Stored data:
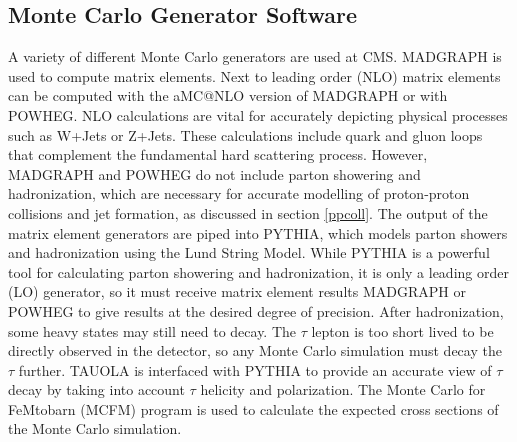 \documentclass[oneside, letterpaper, oldfontcommands]{memoir}
\begin{document}
\subsection{Monte Carlo Generator Software}\label{mcsoftware}

\qquad A variety of different Monte Carlo generators are used at CMS. MADGRAPH \cite{Alwall:2014hca} is used to compute matrix elements. Next to leading order (NLO) matrix elements can be computed with the aMC@NLO\cite{Alwall:2014hca} version of MADGRAPH or with POWHEG\cite{Alioli:2010xd, Frixione:2007vw, Nason:2004rx}. NLO calculations are vital for accurately depicting physical processes such as W+Jets or Z+Jets. These calculations include quark and gluon loops that complement the fundamental hard scattering process. However, MADGRAPH and POWHEG do not include parton showering and hadronization, which are necessary for accurate modelling of proton-proton collisions and jet formation, as discussed in section \ref{ppcoll}. The output of the matrix element generators are piped into PYTHIA, which models parton showers and hadronization using the Lund String Model. While PYTHIA is a powerful tool for calculating parton showering and hadronization, it is only a leading order (LO) generator, so it must receive matrix element results MADGRAPH or POWHEG to give results at the desired degree of precision. After hadronization, some heavy states may still need to decay. The $\tau$ lepton is too short lived to be directly observed in the detector, so any Monte Carlo simulation must decay the $\tau$ further. 
TAUOLA \cite{Was:2011tv} is interfaced with PYTHIA to provide an accurate view of $\tau$ decay by taking into account $\tau$ helicity and polarization. The Monte Carlo for FeMtobarn (MCFM) program \cite{Campbell:1999ah}\cite{Campbell:2011bn}\cite{Campbell:2015qma} is used to calculate the expected cross sections of the Monte Carlo simulation. 
\end{document}
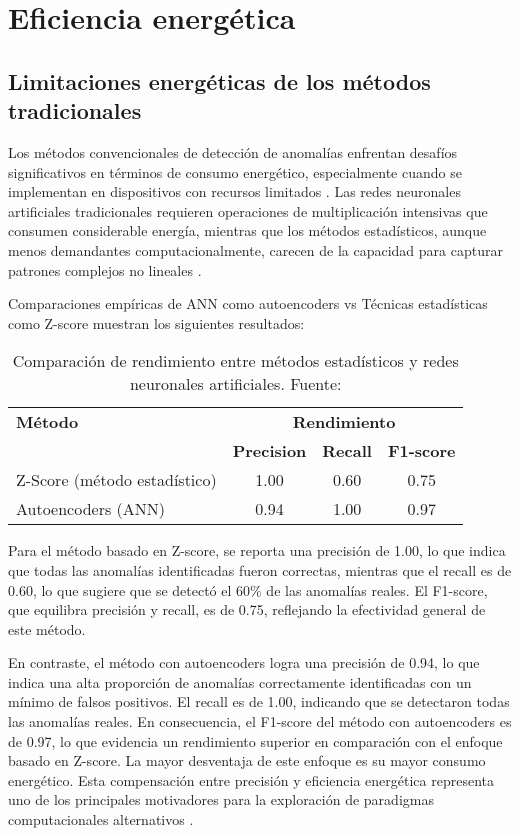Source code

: \section{Eficiencia energética}
\subsection{Limitaciones energéticas de los métodos tradicionales}

Los métodos convencionales de detección de anomalías enfrentan desafíos significativos en términos de consumo energético, especialmente cuando se implementan en dispositivos con recursos limitados \cite{skatchkovsky_bayesian_2022}. Las redes neuronales artificiales tradicionales requieren operaciones de multiplicación intensivas que consumen considerable energía, mientras que los métodos estadísticos, aunque menos demandantes computacionalmente, carecen de la capacidad para capturar patrones complejos no lineales \cite{haddad_comparative_2024,mali_comparison_2024}.

Comparaciones empíricas de ANN como autoencoders vs Técnicas estadísticas como Z-score muestran los siguientes resultados:

\begin{table}[htbp]
\centering
\begin{tabular}{lccc}
\hline \hline
\textbf{Método} & \multicolumn{3}{c}{\textbf{Rendimiento}} \\
\cline{2-4} 
 & \textbf{Precision} & \textbf{Recall} & \textbf{F1-score} \\
\hline
Z-Score (método estadístico) & 1.00 & 0.60 & 0.75 \\
Autoencoders (ANN) & 0.94 & 1.00 & 0.97 \\
\hline \hline
\end{tabular}
\caption{Comparación de rendimiento entre métodos estadísticos y redes neuronales artificiales. Fuente: \cite{mali_comparison_2024}}
\label{tab:my_label}
\end{table}

Para el método basado en Z-score, se reporta una precisión de 1.00, lo que indica que todas las anomalías identificadas fueron correctas, mientras que el recall es de 0.60, lo que sugiere que se detectó el 60\% de las anomalías reales. El F1-score, que equilibra precisión y recall, es de 0.75, reflejando la efectividad general de este método.

En contraste, el método con autoencoders logra una precisión de 0.94, lo que indica una alta proporción de anomalías correctamente identificadas con un mínimo de falsos positivos. El recall es de 1.00, indicando que se detectaron todas las anomalías reales. En consecuencia, el F1-score del método con autoencoders es de 0.97, lo que evidencia un rendimiento superior en comparación con el enfoque basado en Z-score. La mayor desventaja de este enfoque es su mayor consumo energético. Esta compensación entre precisión y eficiencia energética representa uno de los principales motivadores para la exploración de paradigmas computacionales alternativos \cite{mali_comparison_2024}.


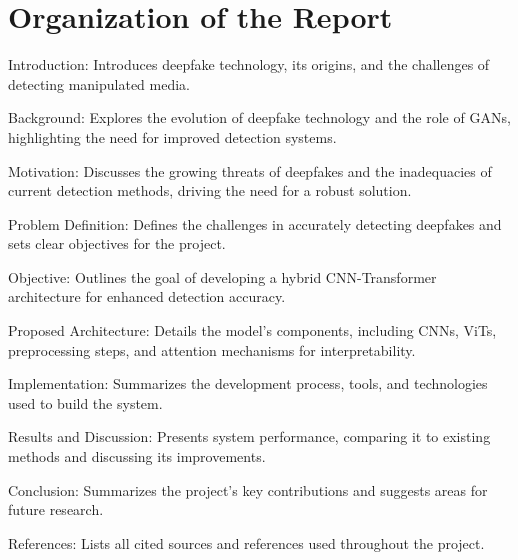 \section{Organization of the Report}
Introduction: Introduces deepfake technology, its origins, and the challenges of detecting manipulated media.

\noindent Background: Explores the evolution of deepfake technology and the role of GANs, highlighting the need for improved detection systems.

\noindent Motivation: Discusses the growing threats of deepfakes and the inadequacies of current detection methods, driving the need for a robust solution.

\noindent Problem Definition: Defines the challenges in accurately detecting deepfakes and sets clear objectives for the project.

\noindent Objective: Outlines the goal of developing a hybrid CNN-Transformer architecture for enhanced detection accuracy.

\noindent Proposed Architecture: Details the model’s components, including CNNs, ViTs, preprocessing steps, and attention mechanisms for interpretability.

\noindent Implementation: Summarizes the development process, tools, and technologies used to build the system.

\noindent Results and Discussion: Presents system performance, comparing it to existing methods and discussing its improvements.

\noindent Conclusion: Summarizes the project’s key contributions and suggests areas for future research.

\noindent References: Lists all cited sources and references used throughout the project.
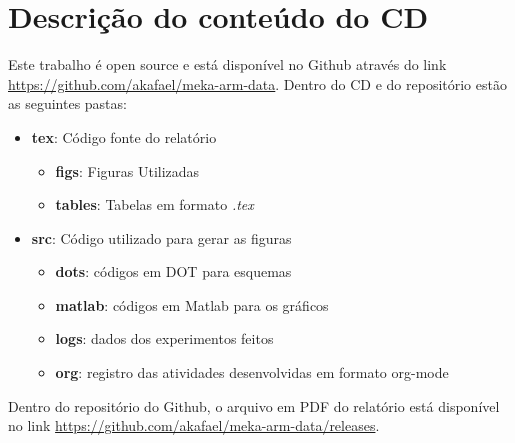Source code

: \chapter{Descrição do conteúdo do CD}

\label{AnCD}

Este trabalho é open source e está disponível no Github através do link \url{https://github.com/akafael/meka-arm-data}. Dentro do CD e do repositório estão as seguintes pastas:

\begin{itemize}
    \item \textbf{tex}: Código fonte do relatório
    \begin{itemize}
        \item \textbf{figs}: Figuras Utilizadas
        \item \textbf{tables}: Tabelas em formato \textit{.tex}
    \end{itemize}
    \item \textbf{src}: Código utilizado para gerar as figuras
    \begin{itemize}
        \item \textbf{dots}: códigos em DOT para esquemas
        \item \textbf{matlab}: códigos em Matlab para os gráficos
        \item \textbf{logs}: dados dos experimentos feitos
        \item \textbf{org}: registro das atividades desenvolvidas em formato org-mode
        \end{itemize}
\end{itemize}

Dentro do repositório do Github, o arquivo em PDF do relatório está disponível no link \url{https://github.com/akafael/meka-arm-data/releases}.

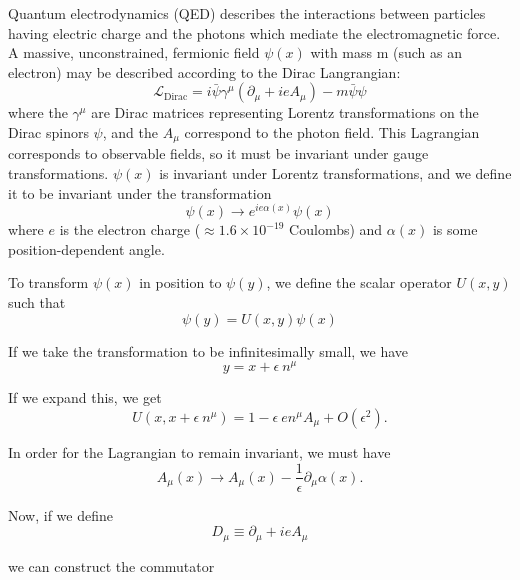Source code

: Quantum electrodynamics (QED) describes the interactions between particles having electric charge and the photons which mediate the electromagnetic force. A massive, unconstrained, fermionic field $\psi(x)$ with mass m (such as an electron) may be described according to the Dirac Langrangian\cite{srednicki}:
\begin{equation}
\mathcal{L}_{\text{Dirac}} = i\bar{\psi}\gamma^{\mu}\left(\partial_{\mu} + ieA_{\mu}\right) - m\bar{\psi}\psi
\end{equation}
where the $\gamma^{\mu}$ are Dirac matrices representing Lorentz transformations on the Dirac spinors $\psi$, and the $A_{\mu}$ correspond to the photon field. This Lagrangian corresponds to observable fields, so it must be invariant under gauge transformations. $\psi(x)$ is invariant under Lorentz transformations, and we define it to be invariant under the transformation
\begin{equation}
\psi(x) \to e^{ie\alpha(x)}\psi(x)
\end{equation}
where $e$ is the electron charge ($\approx 1.6 \times 10^{-19}$ Coulombs) and $\alpha(x)$ is some position-dependent angle.

To transform $\psi(x)$ in position to $\psi(y)$, we define the scalar operator $U(x, y)$ such that
\begin{equation}
\psi(y) = U(x, y)\psi(x)
\end{equation}

\noindent If we take the transformation to be infinitesimally small, we have
\begin{equation}
y = x + \epsilon\ n^{\mu}
\end{equation}

\noindent If we expand this, we get
\begin{equation}
U(x, x + \epsilon\ n^{\mu}) = 1 - \epsilon\ en^{\mu}A_{\mu} + O(\epsilon^{2}).
\end{equation}

\noindent In order for the Lagrangian to remain invariant, we must have
\begin{equation}
A_{\mu}(x) \to A_{\mu}(x) - \frac{1}{\epsilon}\partial_{\mu}\alpha(x).
\end{equation}

\noindent Now, if we define
\begin{equation}
D_{\mu} \equiv \partial_{\mu} + ieA_{\mu}
\end{equation}

\noindent we can construct the commutator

WORK TASK:
You are asked to reproduce each line above exactly, but to exclude the pictures.

RESULT OF THE TASK:
 \documentclass[oneside, letterpaper, oldfontcommands]{memoir}
\begin{document}
\subsection{Monte Carlo Generator Software}\label{mcsoftware}

\qquad A variety of different Monte Carlo generators are used at CMS. MADGRAPH \cite{Alwall:2014hca} is used to compute matrix elements. Next to leading order (NLO) matrix elements can be computed with the aMC@NLO\cite{Alwall:2014hca} version of MADGRAPH or with POWHEG\cite{Alioli:2010xd, Frixione:2007vw, Nason:2004rx}. NLO calculations are vital for accurately depicting physical processes such as W+Jets or Z+Jets. These calculations include quark and gluon loops that complement the fundamental hard scattering process. However, MADGRAPH and POWHEG do not include parton showering and hadronization, which are necessary for accurate modelling of proton-proton collisions and jet formation, as discussed in section \ref{ppcoll}. The output of the matrix element generators are piped into PYTHIA, which models parton showers and hadronization using the Lund String Model. While PYTHIA is a powerful tool for calculating parton showering and hadronization, it is only a leading order (LO) generator, so it must receive matrix element results MADGRAPH or POWHEG to give results at the desired degree of precision. After hadronization, some heavy states may still need to decay. The $\tau$ lepton is too short lived to be directly observed in the detector, so any Monte Carlo simulation must decay the $\tau$ further. 
TAUOLA \cite{Was:2011tv} is interfaced with PYTHIA to provide an accurate view of $\tau$ decay by taking into account $\tau$ helicity and polarization. The Monte Carlo for FeMtobarn (MCFM) program \cite{Campbell:1999ah}\cite{Campbell:2011bn}\cite{Campbell:2015qma} is used to calculate the expected cross sections of the Monte Carlo simulation. 
\end{document}
Source code

: \section{Eficiencia energética}
\subsection{Limitaciones energéticas de los métodos tradicionales}

Los métodos convencionales de detección de anomalías enfrentan desafíos significativos en términos de consumo energético, especialmente cuando se implementan en dispositivos con recursos limitados \cite{skatchkovsky_bayesian_2022}. Las redes neuronales artificiales tradicionales requieren operaciones de multiplicación intensivas que consumen considerable energía, mientras que los métodos estadísticos, aunque menos demandantes computacionalmente, carecen de la capacidad para capturar patrones complejos no lineales \cite{haddad_comparative_2024,mali_comparison_2024}.

Comparaciones empíricas de ANN como autoencoders vs Técnicas estadísticas como Z-score muestran los siguientes resultados:

\begin{table}[htbp]
\centering
\begin{tabular}{lccc}
\hline \hline
\textbf{Método} & \multicolumn{3}{c}{\textbf{Rendimiento}} \\
\cline{2-4} 
 & \textbf{Precision} & \textbf{Recall} & \textbf{F1-score} \\
\hline
Z-Score (método estadístico) & 1.00 & 0.60 & 0.75 \\
Autoencoders (ANN) & 0.94 & 1.00 & 0.97 \\
\hline \hline
\end{tabular}
\caption{Comparación de rendimiento entre métodos estadísticos y redes neuronales artificiales. Fuente: \cite{mali_comparison_2024}}
\label{tab:my_label}
\end{table}

Para el método basado en Z-score, se reporta una precisión de 1.00, lo que indica que todas las anomalías identificadas fueron correctas, mientras que el recall es de 0.60, lo que sugiere que se detectó el 60\% de las anomalías reales. El F1-score, que equilibra precisión y recall, es de 0.75, reflejando la efectividad general de este método.

En contraste, el método con autoencoders logra una precisión de 0.94, lo que indica una alta proporción de anomalías correctamente identificadas con un mínimo de falsos positivos. El recall es de 1.00, indicando que se detectaron todas las anomalías reales. En consecuencia, el F1-score del método con autoencoders es de 0.97, lo que evidencia un rendimiento superior en comparación con el enfoque basado en Z-score. La mayor desventaja de este enfoque es su mayor consumo energético. Esta compensación entre precisión y eficiencia energética representa uno de los principales motivadores para la exploración de paradigmas computacionales alternativos \cite{mali_comparison_2024}.


 \section{Organization of the Report}
Introduction: Introduces deepfake technology, its origins, and the challenges of detecting manipulated media.

\noindent Background: Explores the evolution of deepfake technology and the role of GANs, highlighting the need for improved detection systems.

\noindent Motivation: Discusses the growing threats of deepfakes and the inadequacies of current detection methods, driving the need for a robust solution.

\noindent Problem Definition: Defines the challenges in accurately detecting deepfakes and sets clear objectives for the project.

\noindent Objective: Outlines the goal of developing a hybrid CNN-Transformer architecture for enhanced detection accuracy.

\noindent Proposed Architecture: Details the model’s components, including CNNs, ViTs, preprocessing steps, and attention mechanisms for interpretability.

\noindent Implementation: Summarizes the development process, tools, and technologies used to build the system.

\noindent Results and Discussion: Presents system performance, comparing it to existing methods and discussing its improvements.

\noindent Conclusion: Summarizes the project’s key contributions and suggests areas for future research.

\noindent References: Lists all cited sources and references used throughout the project.
Source code

: \chapter{Descrição do conteúdo do CD}

\label{AnCD}

Este trabalho é open source e está disponível no Github através do link \url{https://github.com/akafael/meka-arm-data}. Dentro do CD e do repositório estão as seguintes pastas:

\begin{itemize}
    \item \textbf{tex}: Código fonte do relatório
    \begin{itemize}
        \item \textbf{figs}: Figuras Utilizadas
        \item \textbf{tables}: Tabelas em formato \textit{.tex}
    \end{itemize}
    \item \textbf{src}: Código utilizado para gerar as figuras
    \begin{itemize}
        \item \textbf{dots}: códigos em DOT para esquemas
        \item \textbf{matlab}: códigos em Matlab para os gráficos
        \item \textbf{logs}: dados dos experimentos feitos
        \item \textbf{org}: registro das atividades desenvolvidas em formato org-mode
        \end{itemize}
\end{itemize}

Dentro do repositório do Github, o arquivo em PDF do relatório está disponível no link \url{https://github.com/akafael/meka-arm-data/releases}.

Source code

: Quantum electrodynamics (QED) describes the interactions between particles having electric charge and the photons which mediate the electromagnetic force. A massive, unconstrained, fermionic field $\psi(x)$ with mass m (such as an electron) may be described according to the Dirac Langrangian\cite{srednicki}:
\begin{equation}
\mathcal{L}_{\text{Dirac}} = i\bar{\psi}\gamma^{\mu}\left(\partial_{\mu} + ieA_{\mu}\right) - m\bar{\psi}\psi
\end{equation}
where the $\gamma^{\mu}$ are Dirac matrices representing Lorentz transformations on the Dirac spinors $\psi$, and the $A_{\mu}$ correspond to the photon field. This Lagrangian corresponds to observable fields, so it must be invariant under gauge transformations. $\psi(x)$ is invariant under Lorentz transformations, and we define it to be invariant under the transformation
\begin{equation}
\psi(x) \to e^{ie\alpha(x)}\psi(x)
\end{equation}
where $e$ is the electron charge ($\approx 1.6 \times 10^{-19}$ Coulombs) and $\alpha(x)$ is some position-dependent angle.

To transform $\psi(x)$ in position to $\psi(y)$, we define the scalar operator $U(x, y)$ such that
\begin{equation}
\psi(y) = U(x, y)\psi(x)
\end{equation}

\noindent If we take the transformation to be infinitesimally small, we have
\begin{equation}
y = x + \epsilon\ n^{\mu}
\end{equation}

\noindent If we expand this, we get
\begin{equation}
U(x, x + \epsilon\ n^{\mu}) = 1 - \epsilon\ en^{\mu}A_{\mu} + O(\epsilon^{2}).
\end{equation}

\noindent In order for the Lagrangian to remain invariant, we must have
\begin{equation}
A_{\mu}(x) \to A_{\mu}(x) - \frac{1}{\epsilon}\partial_{\mu}\alpha(x).
\end{equation}

\noindent Now, if we define
\begin{equation}
D_{\mu} \equiv \partial_{\mu} + ieA_{\mu}
\end{equation}

\noindent we can construct the commutator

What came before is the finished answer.